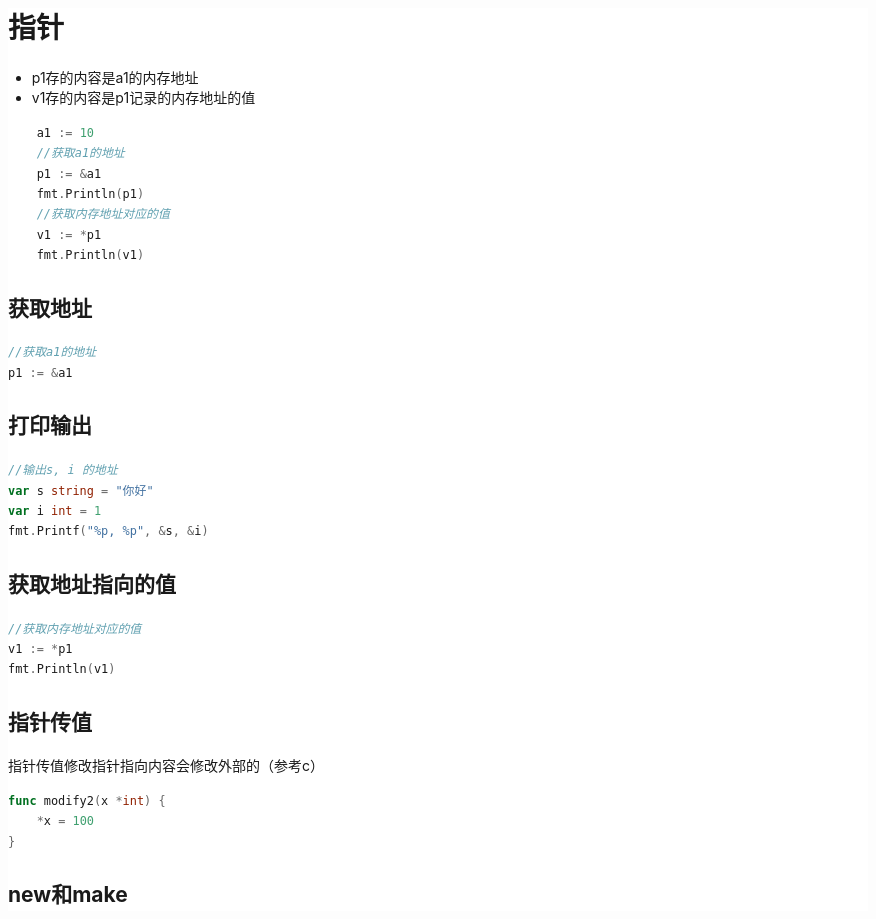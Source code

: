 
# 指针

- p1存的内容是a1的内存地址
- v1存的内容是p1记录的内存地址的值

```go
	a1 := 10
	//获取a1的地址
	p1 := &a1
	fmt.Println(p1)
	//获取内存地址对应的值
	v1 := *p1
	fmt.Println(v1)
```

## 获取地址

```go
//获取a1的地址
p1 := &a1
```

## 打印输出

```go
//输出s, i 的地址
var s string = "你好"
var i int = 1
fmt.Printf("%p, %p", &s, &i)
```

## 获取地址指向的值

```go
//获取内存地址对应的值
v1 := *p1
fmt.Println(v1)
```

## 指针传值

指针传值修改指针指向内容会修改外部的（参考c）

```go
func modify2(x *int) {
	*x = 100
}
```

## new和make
# # # # #
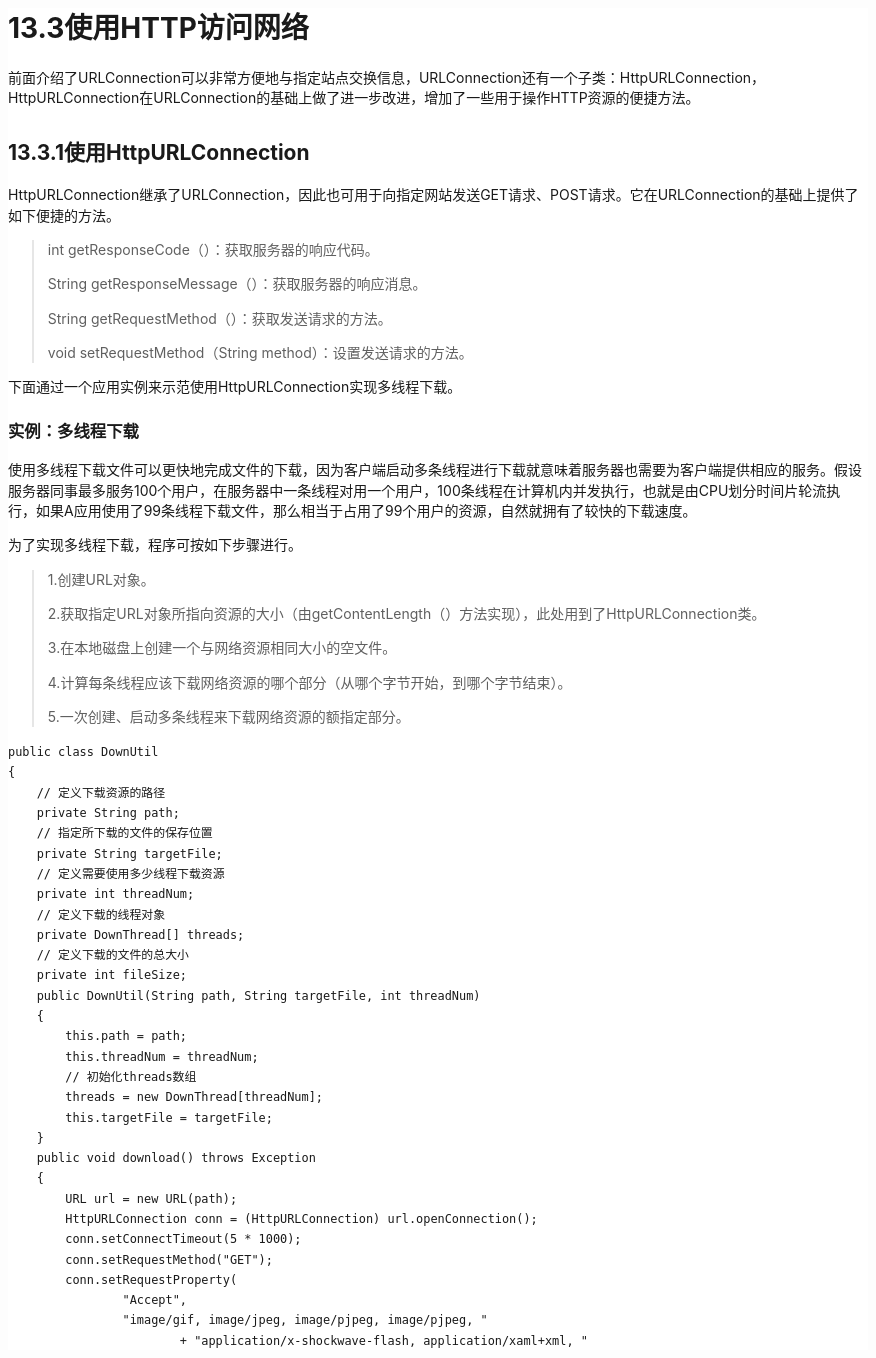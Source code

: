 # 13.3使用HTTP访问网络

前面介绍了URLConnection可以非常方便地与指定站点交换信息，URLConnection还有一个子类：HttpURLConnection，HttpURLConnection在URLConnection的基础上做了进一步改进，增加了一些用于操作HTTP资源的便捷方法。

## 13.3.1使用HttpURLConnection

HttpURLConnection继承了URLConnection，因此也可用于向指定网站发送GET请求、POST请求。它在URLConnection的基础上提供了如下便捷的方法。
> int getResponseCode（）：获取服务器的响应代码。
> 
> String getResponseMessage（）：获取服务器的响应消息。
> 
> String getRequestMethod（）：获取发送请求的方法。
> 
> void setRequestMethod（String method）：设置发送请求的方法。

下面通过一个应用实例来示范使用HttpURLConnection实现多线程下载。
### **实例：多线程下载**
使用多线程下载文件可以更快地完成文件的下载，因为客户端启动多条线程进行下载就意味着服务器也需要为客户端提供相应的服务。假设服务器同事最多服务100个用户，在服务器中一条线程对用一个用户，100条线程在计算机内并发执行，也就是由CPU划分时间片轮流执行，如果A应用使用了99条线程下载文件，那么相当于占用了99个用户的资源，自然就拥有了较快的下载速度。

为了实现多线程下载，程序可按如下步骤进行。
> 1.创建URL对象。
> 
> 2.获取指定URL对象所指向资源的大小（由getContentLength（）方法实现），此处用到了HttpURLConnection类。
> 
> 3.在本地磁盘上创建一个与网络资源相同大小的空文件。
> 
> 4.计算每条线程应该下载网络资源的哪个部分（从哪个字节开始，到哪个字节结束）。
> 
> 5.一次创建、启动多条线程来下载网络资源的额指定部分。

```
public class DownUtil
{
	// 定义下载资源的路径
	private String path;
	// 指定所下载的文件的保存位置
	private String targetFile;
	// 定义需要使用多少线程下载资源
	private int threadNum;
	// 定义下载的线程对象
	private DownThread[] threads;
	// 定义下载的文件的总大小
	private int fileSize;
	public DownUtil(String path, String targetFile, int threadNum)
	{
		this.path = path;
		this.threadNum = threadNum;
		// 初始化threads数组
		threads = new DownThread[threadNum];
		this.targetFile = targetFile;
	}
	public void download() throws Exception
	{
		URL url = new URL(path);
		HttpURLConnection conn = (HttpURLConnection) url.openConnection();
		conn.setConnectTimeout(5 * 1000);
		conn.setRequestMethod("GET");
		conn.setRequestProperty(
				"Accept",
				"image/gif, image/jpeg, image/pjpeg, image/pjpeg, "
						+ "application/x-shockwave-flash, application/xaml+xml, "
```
# # # # #
This exercise requires the lines of the entries containing the string "DownUtil".

public class DownUtil
	public DownUtil(String path, String targetFile, int threadNum)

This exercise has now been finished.